FOSSIL FREE FOR EARTH WEEK: COOKING WITHOUT GAS

  Day two of going fossil fuel free for Earth Week, and we have to figure out how to cook without our beloved antique Chambers gas stove.

Last night we went out in the Smart electric car for an evening walk along the Hudson, from the Dutchtown trailhead. We then went to our sailboat at its winter marina in Haverstraw for dinner and a night on the water.  The stove on the boat is fueled with propane, but that’s a fossil fuel, so we had to do without. Instead, we brought two backpacking stove alcohol burners with us to cook our dinner soup (caldo verde, a delicious and simple kale and potato soup).

Which leads to a question: is alcohol stove fuel fairy considered a non-fossil fuel?  Well, no one would argue that grain alcohol is a fossil fuel when you drink the stuff.  Stove fuel is mostly ethanol – which is grain alcohol.  But ethanol is the product of an industrial-political agricultural complex that is nearly as corrupt and unsustainable as the fossil fuel industry. And for every two BTUs of energy in ethanol, it took one BTU of fossil fuel energy to distill and process it.

Still EPA counts ethanol as a renewable fuel. That is because, thanks to the corn lobby, Congress requires EPA to do so.  But, unlike fossil fuels, the hydrocarbons that you burn in ethanol were recycled from the atmosphere on an ongoing basis, so ethanol is sustainable in the sense that the energy in ethanol comes from solar energy collected by the corn crops  while the corn was growing.  This is never true of  fossil fuels. Clean , sustainable, carbon neutral ethanol is possible. Clean, sustainable, carbon neutral liquid fossil fuels are not.  And ethanol doesn’t fit the definition of a fossil fuel.
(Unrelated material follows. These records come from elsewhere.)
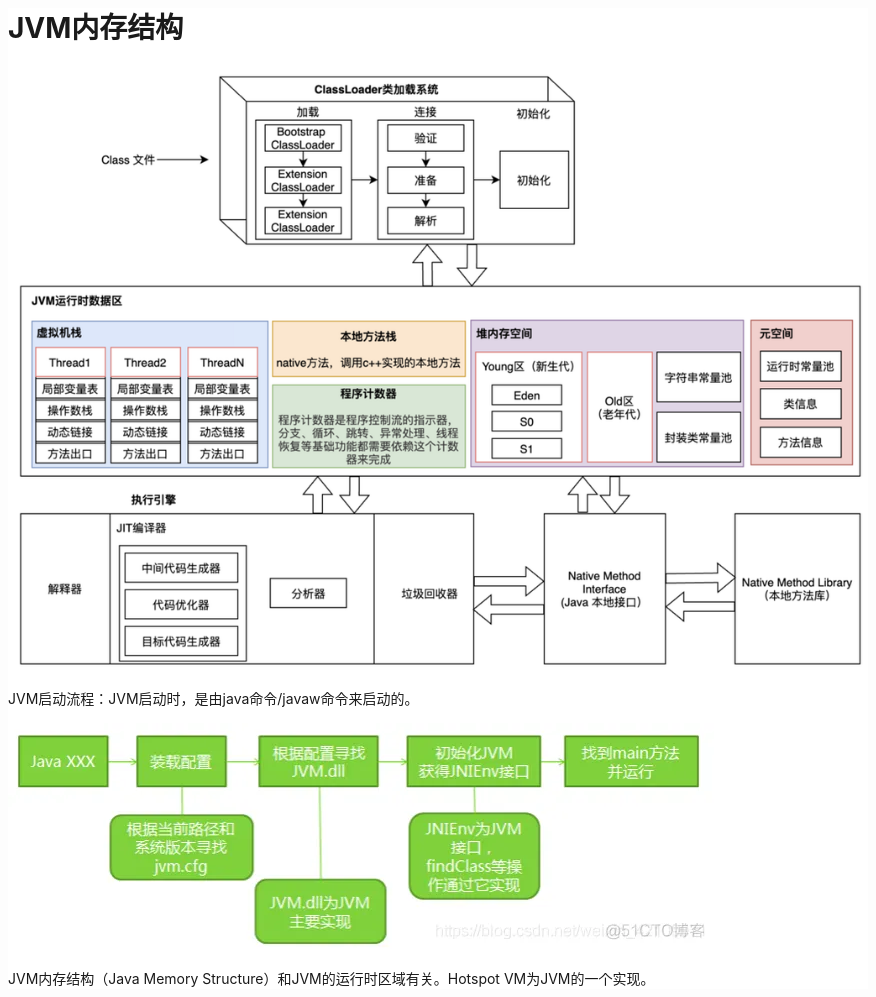 # JVM内存结构

[![image-20211106144143909](./assets/bVcVRZy.png)](https://segmentfault.com/a/1190000040922573)

JVM启动流程：JVM启动时，是由java命令/javaw命令来启动的。

![java 内存架构 java的内存模型和内存结构_JVM](./assets/resize,m_fixed,w_1184.webp)

JVM内存结构（Java Memory Structure）和JVM的运行时区域有关。Hotspot VM为JVM的一个实现。
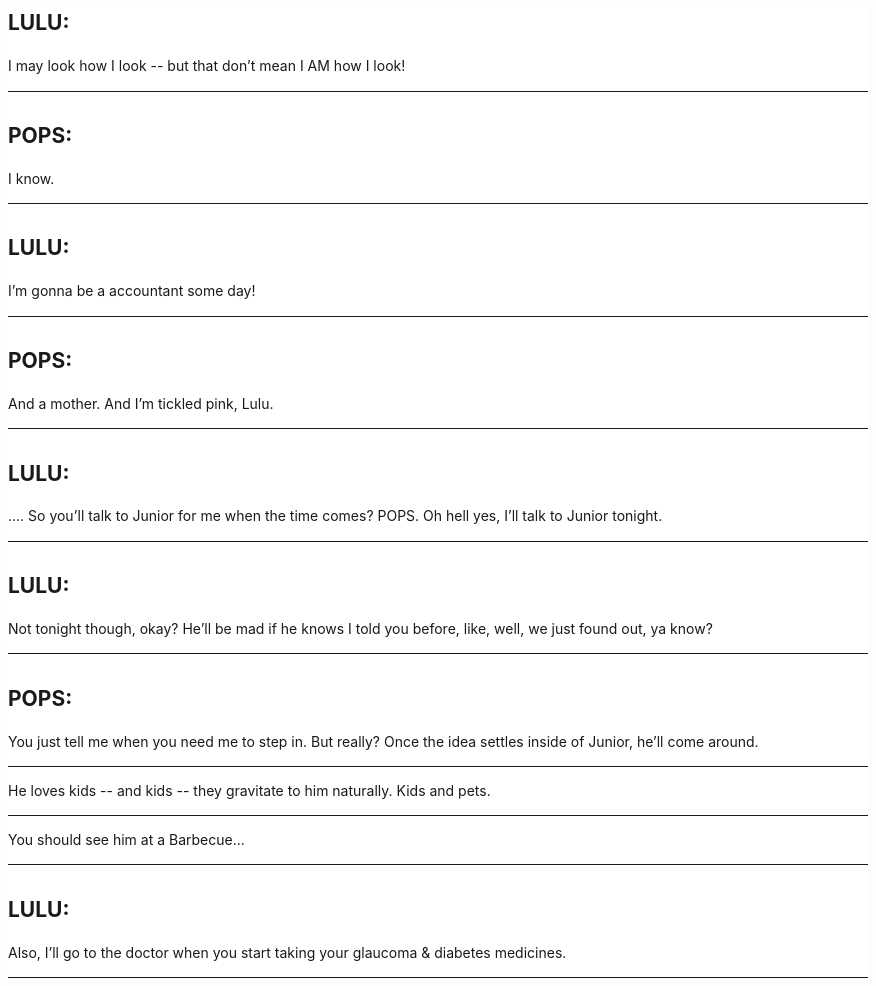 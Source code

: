 
## LULU: 
I may look how I look -- but that don’t mean I AM how I look! 

---

## POPS: 
I know.

---

## LULU: 
I’m gonna be a accountant some day!

---

## POPS: 
And a mother. And I’m tickled pink, Lulu.

---

## LULU: 
.... So you’ll talk to Junior for me when the time comes? POPS. Oh hell yes, I’ll talk to Junior tonight.

---

## LULU: 
Not tonight though, okay? He’ll be mad if he knows I told you before, like, well, we just found out, ya know?

---

## POPS: 
You just tell me when you need me to step in. But really? Once the idea settles inside of Junior, he’ll come around. 

---

He loves kids -- and kids -- they gravitate to him naturally. Kids and pets. 

---

You should see him at a Barbecue... 

---

## LULU: 
Also, I’ll go to the doctor when you start taking your glaucoma & diabetes medicines. 

---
So I will take credit for fossil fuel free caldo verde last night and Sunday morning pancake breakfast on board as well. We stopped for a hike up High Tor on the way home and passed the time trying to come up with seven different ways of cooking dinner without fossil fuels this week. Charcoal barbecue falls into the same general category as ethanol – the underlying energy is renewable biomass that is growing as fast as we use it, but the processing still involves fossil fuels.  So I can count charcoal as fossil free as well. We came up with  1) stove top dinners on alcohol burners, 2) barbecue, 3) stove top induction plate cooking, 4) some slow cooked meal in the electric crock pot, 5) a microwave cooked meal, 6) a stovetOp meal with the little Sierra backpackers wood stove I have with my camping gear, and 7) a paella cooked the traditional Spanish way over an open fire in the backyard.  Fossil fuel free cooking depends a lot on th availability of renewable electricity.  I need to get to work on that paella firepit soon.